# what top notch non-conference games are you looking forward to?



## kansasalumn (Jun 9, 2002)

Lindy's college basketball preview mag has a list of 7 "non-conference tilts to get us pumped" 

I will list Lindy's top games. From the list only, rank the games in order that you will get pumped to watch. Then add games that the mag missed that should be good non-confernece games to get pumped for.

Lindy's
1-Mich state at Kansas
2-UCONN at Texas
3-Illinois vs UNC in greensboro
4-Duke at Mich State
5-Kentucky at Mich state
6-Stanford vs Gonzaga at Oakland
7-Illinois vs Missouri at Saint Louis

Out of this list, this is my rankings
1-Mich state at Kansas
2-Illinois vs Missouri
3-UCONN at Texas
4-Kentucky at Mich State
5-Duke at Mich State
6-Illinois vs UNC
7-Stanford vs 'Zaga

I am very not intested in Illionis/UNC and Stanford/Zaga

Games that Lindys missed that people should get pumped for.
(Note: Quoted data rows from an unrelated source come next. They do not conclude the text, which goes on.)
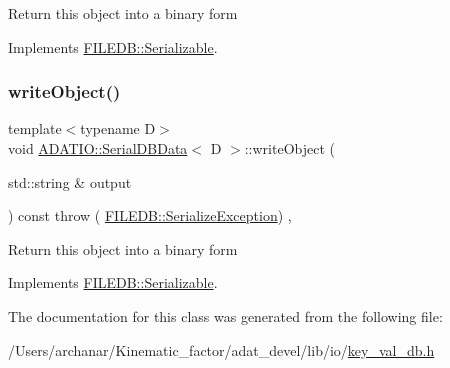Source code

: Return this object into a binary form 

Implements \mbox{\hyperlink{classFILEDB_1_1Serializable_a8deaa86e108c08c863881e46cf5578ea}{F\+I\+L\+E\+D\+B\+::\+Serializable}}.

\mbox{\label{classADATIO_1_1SerialDBData_a5266e4f1c065f0776f9974d6fad51a2f}} 
\subsubsection{\texorpdfstring{writeObject()}{writeObject()}\hspace{0.1cm}{\footnotesize\ttfamily [2/2]}}
{\footnotesize\ttfamily template$<$typename D$>$ \\
void \mbox{\hyperlink{classADATIO_1_1SerialDBData}{A\+D\+A\+T\+I\+O\+::\+Serial\+D\+B\+Data}}$<$ D $>$\+::write\+Object (\begin{DoxyParamCaption}\item[{std\+::string \&}]{output }\end{DoxyParamCaption}) const throw ( \mbox{\hyperlink{classFILEDB_1_1SerializeException}{F\+I\+L\+E\+D\+B\+::\+Serialize\+Exception}}) \hspace{0.3cm}{\ttfamily [inline]}, {\ttfamily [virtual]}}

Return this object into a binary form 

Implements \mbox{\hyperlink{classFILEDB_1_1Serializable_a8deaa86e108c08c863881e46cf5578ea}{F\+I\+L\+E\+D\+B\+::\+Serializable}}.



The documentation for this class was generated from the following file\+:\begin{DoxyCompactItemize}
\item 
/\+Users/archanar/\+Kinematic\+\_\+factor/adat\+\_\+devel/lib/io/\mbox{\hyperlink{lib_2io_2key__val__db_8h}{key\+\_\+val\+\_\+db.\+h}}\end{DoxyCompactItemize}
Of course all KU non-confernce games that I get very pumped for. Three games of KU non-confernce that would be interesting
Valpo Nov 29 just 3 days after Mich state, tough, @ stanford Dec 6, and Oregon in KC Dec 13.

but other games

Missouri at Gonzaga. That game will be very intersting. SHould be a tough game for Missouri. I rather see that game that has Zaga than the Stanford/zaga game

Missouri at Indiana-Another tough matchup for Missouri. I like the Hoosiers,a nd I dislike the Tigers, should be very etertaining

Oklahoma at Michigan State-Another MSU game. Man MSU is playing a virgous schedule. That should be a god game, and a revenge game for MSU after losing to Oklahoma the last matchup

Oklahoma at UCONN-Can not believe Lindys did not had this game on their list. this is a very good matchup. I am so looking forward to this game

Texas at Duke-man antoehr game that would be fun to watch, and it will get me pumped to watch. Lindy is really missing some good games here

Maryland at Florida-if this game was a couple years ago, then it most likly made Lindy's list, but still an entertainign game for non-conference matchups

UNC at Kentucky-Now this is a matchup to wartch. Coaches alone is great. Roy WIlliams vs Tubby Smith. WOW!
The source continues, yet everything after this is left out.